如何基于GPU使用量实现GCP AI Platform Unified自动扩缩容？

阿华AIGC实验室

2026-4-29

Great question—this is a common gotcha with Vertex AI (formerly AI Platform Unified) prediction services when using GPUs. The default autoscaling logic prioritizes CPU utilization, which can leave you stuck with maxed-out GPUs but no new nodes spinning up. Here's how to set up GPU-based autoscaling to fix this:

Solution: GPU-Driven Autoscaling for Vertex AI Predictions

Step 1: Confirm GPU Metrics Are Being Tracked
Vertex AI automatically exports GPU utilization metrics to Cloud Monitoring once you deploy a GPU-backed prediction service. The key metric you’ll use is aiplatform.googleapis.com/prediction/accelerator/utilization. You can verify this exists by checking the Cloud Console’s Monitoring > Metrics Explorer and filtering for that metric name.

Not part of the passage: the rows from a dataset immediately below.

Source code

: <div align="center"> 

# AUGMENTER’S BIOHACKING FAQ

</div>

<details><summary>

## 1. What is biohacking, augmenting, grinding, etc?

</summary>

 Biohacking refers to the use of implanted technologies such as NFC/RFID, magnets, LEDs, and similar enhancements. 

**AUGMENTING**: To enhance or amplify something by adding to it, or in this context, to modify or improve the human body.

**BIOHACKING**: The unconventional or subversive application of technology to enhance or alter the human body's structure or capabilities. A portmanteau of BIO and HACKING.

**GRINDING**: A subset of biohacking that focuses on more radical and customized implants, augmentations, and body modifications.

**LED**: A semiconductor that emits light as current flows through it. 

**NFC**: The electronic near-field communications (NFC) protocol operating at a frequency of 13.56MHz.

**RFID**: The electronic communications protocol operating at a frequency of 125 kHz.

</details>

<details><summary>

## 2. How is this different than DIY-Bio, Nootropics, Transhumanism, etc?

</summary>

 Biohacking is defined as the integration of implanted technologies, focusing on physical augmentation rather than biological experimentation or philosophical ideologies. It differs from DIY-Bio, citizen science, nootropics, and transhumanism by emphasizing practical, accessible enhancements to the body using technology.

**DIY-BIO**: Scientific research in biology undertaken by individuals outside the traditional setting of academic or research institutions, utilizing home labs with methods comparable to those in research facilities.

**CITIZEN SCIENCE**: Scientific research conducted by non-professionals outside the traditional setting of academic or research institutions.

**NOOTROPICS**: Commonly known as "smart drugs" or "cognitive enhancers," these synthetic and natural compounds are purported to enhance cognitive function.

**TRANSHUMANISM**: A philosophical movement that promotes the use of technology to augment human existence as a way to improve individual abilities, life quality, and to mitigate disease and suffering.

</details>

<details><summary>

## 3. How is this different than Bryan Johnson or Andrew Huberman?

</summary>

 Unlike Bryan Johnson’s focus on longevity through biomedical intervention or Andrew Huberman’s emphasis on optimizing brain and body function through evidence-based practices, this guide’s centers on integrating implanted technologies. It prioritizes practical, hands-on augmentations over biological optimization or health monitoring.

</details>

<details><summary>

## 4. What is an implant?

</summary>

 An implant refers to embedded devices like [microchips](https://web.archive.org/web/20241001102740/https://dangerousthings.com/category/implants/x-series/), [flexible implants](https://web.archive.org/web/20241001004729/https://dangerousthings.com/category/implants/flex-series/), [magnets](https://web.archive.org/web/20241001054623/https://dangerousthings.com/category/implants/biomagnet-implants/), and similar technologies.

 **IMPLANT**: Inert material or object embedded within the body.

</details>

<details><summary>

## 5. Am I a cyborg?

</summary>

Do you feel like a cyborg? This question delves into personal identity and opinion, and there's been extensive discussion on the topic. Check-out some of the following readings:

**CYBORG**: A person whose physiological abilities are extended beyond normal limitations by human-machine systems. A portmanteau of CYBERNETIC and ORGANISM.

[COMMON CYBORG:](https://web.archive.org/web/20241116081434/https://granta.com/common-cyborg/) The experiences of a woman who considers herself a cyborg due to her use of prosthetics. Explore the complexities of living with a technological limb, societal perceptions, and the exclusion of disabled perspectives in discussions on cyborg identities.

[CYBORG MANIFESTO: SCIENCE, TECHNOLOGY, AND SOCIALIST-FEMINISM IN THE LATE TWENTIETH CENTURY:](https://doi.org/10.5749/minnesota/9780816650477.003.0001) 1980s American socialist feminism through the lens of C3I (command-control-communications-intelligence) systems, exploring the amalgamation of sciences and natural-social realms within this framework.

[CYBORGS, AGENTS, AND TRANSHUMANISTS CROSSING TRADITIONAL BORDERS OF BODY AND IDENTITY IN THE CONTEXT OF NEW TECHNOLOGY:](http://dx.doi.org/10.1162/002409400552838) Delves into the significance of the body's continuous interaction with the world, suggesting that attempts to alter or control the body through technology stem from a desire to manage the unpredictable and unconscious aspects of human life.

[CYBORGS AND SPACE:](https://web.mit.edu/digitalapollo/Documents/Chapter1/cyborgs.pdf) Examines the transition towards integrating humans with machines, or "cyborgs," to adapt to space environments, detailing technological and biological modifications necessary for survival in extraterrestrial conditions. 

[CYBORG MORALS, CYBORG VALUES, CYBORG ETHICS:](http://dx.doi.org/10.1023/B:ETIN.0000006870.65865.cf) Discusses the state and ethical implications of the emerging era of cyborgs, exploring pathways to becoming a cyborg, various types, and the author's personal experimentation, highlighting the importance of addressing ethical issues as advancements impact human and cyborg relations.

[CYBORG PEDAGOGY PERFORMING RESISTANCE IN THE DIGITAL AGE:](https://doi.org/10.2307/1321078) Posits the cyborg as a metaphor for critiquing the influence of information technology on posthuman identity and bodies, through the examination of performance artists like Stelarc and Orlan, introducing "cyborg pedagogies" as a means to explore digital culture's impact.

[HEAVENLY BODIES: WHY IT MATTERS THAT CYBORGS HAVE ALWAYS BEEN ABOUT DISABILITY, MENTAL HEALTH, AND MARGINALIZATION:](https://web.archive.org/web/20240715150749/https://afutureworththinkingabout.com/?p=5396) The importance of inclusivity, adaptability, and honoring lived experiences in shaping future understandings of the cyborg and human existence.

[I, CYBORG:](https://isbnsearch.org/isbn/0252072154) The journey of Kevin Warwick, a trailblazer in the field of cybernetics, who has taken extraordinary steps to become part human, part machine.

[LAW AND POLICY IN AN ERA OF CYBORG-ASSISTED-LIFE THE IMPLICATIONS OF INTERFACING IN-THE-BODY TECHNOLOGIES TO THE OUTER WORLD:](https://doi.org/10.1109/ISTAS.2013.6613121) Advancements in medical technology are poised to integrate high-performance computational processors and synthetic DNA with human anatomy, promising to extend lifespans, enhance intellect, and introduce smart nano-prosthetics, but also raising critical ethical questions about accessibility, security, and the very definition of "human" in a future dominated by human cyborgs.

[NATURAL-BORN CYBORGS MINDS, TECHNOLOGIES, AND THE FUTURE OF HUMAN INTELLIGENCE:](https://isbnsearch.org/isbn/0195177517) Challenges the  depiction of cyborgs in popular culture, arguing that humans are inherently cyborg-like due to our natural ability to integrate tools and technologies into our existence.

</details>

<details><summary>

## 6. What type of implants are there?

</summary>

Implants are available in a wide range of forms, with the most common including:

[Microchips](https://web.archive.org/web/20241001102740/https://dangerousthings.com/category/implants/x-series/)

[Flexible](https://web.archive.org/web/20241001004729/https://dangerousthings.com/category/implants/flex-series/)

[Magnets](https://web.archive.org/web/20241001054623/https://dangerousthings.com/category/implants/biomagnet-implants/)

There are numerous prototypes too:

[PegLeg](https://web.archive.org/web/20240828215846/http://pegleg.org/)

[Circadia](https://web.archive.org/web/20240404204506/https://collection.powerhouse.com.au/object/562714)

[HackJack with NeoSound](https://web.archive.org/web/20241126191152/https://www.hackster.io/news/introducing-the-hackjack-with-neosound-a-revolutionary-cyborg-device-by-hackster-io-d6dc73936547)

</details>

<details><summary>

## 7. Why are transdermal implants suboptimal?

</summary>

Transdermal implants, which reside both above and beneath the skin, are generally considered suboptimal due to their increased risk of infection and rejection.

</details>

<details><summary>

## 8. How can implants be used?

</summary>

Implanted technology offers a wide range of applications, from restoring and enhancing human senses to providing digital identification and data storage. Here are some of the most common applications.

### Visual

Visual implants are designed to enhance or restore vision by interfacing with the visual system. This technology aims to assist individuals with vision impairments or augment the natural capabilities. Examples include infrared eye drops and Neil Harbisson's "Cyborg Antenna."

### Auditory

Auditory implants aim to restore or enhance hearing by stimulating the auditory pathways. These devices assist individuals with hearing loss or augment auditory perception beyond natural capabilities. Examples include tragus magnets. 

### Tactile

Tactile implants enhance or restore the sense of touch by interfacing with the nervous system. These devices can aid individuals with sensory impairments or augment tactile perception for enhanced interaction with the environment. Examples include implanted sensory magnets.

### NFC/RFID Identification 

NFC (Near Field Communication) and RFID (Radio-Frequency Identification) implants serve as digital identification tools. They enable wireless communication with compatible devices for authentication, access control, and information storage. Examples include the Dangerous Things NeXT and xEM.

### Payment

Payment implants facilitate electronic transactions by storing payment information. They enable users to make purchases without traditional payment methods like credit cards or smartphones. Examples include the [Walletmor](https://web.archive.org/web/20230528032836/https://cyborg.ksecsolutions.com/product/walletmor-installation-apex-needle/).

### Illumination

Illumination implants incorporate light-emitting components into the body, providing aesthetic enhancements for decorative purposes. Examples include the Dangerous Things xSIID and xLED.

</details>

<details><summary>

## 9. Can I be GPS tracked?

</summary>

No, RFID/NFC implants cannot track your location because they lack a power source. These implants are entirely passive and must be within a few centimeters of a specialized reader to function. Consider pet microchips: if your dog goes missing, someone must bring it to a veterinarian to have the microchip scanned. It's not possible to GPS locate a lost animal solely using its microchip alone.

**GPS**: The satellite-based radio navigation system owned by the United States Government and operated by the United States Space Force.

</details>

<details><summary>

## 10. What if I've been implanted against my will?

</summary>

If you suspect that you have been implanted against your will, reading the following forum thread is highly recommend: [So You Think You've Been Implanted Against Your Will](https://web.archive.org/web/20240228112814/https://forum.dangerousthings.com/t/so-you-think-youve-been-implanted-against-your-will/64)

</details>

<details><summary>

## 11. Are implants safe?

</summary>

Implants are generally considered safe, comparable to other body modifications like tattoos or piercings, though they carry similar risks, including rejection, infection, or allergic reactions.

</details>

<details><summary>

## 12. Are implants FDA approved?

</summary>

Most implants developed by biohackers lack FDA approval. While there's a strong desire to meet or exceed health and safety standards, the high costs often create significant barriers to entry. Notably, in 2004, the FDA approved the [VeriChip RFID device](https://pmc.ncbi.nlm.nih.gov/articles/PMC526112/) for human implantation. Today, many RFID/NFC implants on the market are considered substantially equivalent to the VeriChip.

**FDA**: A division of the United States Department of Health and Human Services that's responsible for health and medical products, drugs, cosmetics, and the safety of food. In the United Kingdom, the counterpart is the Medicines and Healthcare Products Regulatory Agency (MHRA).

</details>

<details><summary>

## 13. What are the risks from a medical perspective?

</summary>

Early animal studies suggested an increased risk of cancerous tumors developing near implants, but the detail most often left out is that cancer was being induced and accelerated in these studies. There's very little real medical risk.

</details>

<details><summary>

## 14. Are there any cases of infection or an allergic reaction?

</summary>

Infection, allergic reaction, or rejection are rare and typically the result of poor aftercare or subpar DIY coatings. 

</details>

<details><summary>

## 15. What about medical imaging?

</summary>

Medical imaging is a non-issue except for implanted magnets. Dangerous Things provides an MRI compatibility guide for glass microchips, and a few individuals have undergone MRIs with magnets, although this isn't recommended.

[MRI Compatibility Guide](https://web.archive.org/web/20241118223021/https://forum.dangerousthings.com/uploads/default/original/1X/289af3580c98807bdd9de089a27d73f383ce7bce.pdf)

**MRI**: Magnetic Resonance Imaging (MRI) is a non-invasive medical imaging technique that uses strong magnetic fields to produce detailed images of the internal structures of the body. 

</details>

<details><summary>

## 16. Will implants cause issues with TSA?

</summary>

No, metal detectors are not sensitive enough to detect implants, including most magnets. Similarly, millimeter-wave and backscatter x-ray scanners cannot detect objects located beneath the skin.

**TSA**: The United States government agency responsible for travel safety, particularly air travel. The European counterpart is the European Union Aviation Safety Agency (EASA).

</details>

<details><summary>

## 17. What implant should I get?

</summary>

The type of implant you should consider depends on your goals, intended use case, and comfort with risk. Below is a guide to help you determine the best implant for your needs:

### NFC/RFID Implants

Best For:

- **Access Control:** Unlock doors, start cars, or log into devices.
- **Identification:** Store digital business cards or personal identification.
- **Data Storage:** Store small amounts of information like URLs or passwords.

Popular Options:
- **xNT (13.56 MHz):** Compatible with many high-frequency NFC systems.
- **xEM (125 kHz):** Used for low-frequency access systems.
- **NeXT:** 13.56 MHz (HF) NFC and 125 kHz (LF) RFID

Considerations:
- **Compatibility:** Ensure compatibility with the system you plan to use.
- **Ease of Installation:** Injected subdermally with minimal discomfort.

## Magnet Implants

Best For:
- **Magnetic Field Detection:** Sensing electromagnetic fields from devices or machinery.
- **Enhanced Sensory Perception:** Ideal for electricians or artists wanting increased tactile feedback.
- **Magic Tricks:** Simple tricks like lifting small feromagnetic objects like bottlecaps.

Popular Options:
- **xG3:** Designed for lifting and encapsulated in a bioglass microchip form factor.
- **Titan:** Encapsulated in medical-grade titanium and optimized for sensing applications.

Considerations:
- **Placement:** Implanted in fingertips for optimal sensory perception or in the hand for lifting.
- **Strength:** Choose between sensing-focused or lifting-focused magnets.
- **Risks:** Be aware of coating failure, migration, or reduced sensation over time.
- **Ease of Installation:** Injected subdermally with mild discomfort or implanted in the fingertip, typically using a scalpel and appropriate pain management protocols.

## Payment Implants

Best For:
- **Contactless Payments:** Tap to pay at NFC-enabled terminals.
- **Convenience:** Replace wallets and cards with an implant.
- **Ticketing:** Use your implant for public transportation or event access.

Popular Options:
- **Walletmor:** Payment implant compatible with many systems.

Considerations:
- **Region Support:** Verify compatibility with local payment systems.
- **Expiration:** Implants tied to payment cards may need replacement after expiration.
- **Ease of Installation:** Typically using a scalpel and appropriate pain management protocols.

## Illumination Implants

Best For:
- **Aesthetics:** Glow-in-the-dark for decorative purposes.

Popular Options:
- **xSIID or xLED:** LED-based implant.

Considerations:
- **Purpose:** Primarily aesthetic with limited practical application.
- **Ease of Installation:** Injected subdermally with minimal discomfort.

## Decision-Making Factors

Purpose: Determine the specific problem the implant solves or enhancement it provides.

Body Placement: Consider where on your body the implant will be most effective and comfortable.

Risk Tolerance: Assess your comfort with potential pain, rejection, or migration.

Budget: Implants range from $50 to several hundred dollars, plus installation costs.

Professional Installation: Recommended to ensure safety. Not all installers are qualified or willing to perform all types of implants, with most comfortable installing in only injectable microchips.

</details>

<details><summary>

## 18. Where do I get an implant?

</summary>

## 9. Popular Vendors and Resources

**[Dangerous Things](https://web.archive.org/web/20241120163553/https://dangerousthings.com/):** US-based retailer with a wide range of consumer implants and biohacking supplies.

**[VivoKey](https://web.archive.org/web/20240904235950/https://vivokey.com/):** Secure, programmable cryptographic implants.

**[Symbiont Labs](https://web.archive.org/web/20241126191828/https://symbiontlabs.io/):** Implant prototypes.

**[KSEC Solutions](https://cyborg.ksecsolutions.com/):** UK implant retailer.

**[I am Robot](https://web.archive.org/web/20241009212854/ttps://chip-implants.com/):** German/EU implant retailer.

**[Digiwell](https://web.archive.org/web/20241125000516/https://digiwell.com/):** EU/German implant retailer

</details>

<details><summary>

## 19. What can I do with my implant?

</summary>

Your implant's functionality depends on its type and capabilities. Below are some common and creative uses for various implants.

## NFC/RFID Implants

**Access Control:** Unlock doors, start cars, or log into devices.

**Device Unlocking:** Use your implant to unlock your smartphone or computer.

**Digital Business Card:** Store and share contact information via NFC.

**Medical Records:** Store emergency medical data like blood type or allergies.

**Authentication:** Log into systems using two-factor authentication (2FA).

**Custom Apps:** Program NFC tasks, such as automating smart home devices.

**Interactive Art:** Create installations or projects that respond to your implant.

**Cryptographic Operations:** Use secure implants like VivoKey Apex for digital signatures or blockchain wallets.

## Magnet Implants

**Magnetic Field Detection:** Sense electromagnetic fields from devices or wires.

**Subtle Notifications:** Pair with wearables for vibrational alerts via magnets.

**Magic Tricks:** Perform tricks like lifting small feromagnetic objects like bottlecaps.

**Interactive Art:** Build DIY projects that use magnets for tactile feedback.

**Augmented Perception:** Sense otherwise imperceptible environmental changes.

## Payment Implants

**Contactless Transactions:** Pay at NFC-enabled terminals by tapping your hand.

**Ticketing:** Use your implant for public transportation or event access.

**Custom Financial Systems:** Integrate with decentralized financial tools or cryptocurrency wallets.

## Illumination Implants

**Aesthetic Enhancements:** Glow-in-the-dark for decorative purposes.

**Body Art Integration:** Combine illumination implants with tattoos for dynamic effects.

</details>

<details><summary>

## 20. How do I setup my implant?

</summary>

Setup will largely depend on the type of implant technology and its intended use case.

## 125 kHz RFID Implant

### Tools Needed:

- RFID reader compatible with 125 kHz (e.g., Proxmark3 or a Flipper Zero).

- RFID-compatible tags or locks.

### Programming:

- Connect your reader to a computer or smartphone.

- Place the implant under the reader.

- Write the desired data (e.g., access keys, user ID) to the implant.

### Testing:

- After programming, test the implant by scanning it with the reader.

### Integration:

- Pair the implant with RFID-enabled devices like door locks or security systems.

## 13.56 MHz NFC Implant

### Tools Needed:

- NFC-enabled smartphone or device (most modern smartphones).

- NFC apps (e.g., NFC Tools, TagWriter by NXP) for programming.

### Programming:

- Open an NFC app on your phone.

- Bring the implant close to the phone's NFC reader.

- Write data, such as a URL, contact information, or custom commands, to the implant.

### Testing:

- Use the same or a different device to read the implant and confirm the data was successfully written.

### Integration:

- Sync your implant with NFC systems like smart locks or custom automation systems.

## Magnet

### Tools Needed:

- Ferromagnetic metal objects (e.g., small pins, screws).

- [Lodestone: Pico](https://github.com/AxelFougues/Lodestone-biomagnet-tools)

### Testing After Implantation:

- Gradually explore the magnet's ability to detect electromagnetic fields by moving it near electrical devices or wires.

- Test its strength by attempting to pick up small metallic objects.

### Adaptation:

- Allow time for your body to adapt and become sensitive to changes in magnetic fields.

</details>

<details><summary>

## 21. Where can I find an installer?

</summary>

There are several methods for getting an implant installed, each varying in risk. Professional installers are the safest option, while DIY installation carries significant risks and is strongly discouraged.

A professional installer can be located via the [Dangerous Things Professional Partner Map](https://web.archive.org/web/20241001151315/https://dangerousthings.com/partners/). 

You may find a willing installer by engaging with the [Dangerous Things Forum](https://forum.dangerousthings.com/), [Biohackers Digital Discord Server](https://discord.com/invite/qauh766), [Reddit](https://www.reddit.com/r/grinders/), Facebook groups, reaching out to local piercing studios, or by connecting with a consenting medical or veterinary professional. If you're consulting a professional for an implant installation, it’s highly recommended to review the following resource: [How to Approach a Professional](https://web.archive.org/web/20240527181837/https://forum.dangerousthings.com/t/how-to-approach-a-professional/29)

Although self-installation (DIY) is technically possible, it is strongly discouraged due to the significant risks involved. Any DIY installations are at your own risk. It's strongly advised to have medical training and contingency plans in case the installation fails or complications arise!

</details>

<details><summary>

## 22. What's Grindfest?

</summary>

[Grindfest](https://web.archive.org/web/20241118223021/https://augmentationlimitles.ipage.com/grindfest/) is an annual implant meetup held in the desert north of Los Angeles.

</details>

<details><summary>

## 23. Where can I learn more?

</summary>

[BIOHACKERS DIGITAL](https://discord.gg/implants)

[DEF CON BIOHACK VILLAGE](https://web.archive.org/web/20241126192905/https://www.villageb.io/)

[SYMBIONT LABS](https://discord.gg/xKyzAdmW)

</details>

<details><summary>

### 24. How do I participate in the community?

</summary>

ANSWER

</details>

Step 2: Deploy a Custom Horizontal Pod Autoscaler (HPA)
The default autoscaling policy doesn’t use GPU metrics, so you’ll need to define a custom HPA that targets GPU utilization. Create a YAML file (e.g., gpu-autoscaler.yaml) with the following configuration, then apply it with kubectl apply -f gpu-autoscaler.yaml:

apiVersion: autoscaling/v2beta2
kind: HorizontalPodAutoscaler
metadata:
  name: gpu-prediction-autoscaler
  namespace: <your-namespace> # Usually "default" unless you set a custom one
spec:
  scaleTargetRef:
    apiVersion: apps/v1
    kind: Deployment
    name: <your-prediction-deployment> # Get this via `kubectl get deployments`
  minReplicas: 1
  maxReplicas: 10 # Adjust to match your GPU quota and workload needs
  metrics:
  - type: Pods
    pods:
      metric:
        name: aiplatform.googleapis.com/prediction/accelerator/utilization
      target:
        type: AverageValue
        averageValue: 70 # Target GPU utilization percentage (tweak as needed)

Replace the placeholders with your actual resource names. To find your prediction deployment name, run kubectl get deployments in the GKE cluster linked to your Vertex AI service.

Step 3: Validate and Test the Autoscaler
After applying the HPA, check its status with kubectl describe hpa gpu-prediction-autoscaler. You should see the GPU metric listed under the "Metrics" section. Then, simulate a workload that pushes GPU usage above your target threshold—you should observe new replicas spinning up within 2-5 minutes as the autoscaler reacts.
Important Considerations
- Ensure your GKE cluster has enough GPU quota to support the maxReplicas you set. If not, you’ll need to request a quota increase from GCP.
- The HPA relies on Cloud Monitoring metrics, so confirm your cluster has the necessary IAM permissions to access these metrics (the default Vertex AI setup includes this, but double-check if you hit permission errors).
- You can combine GPU and CPU metrics in the HPA if you want dual triggers—just add an additional metric block for CPU utilization alongside the GPU one.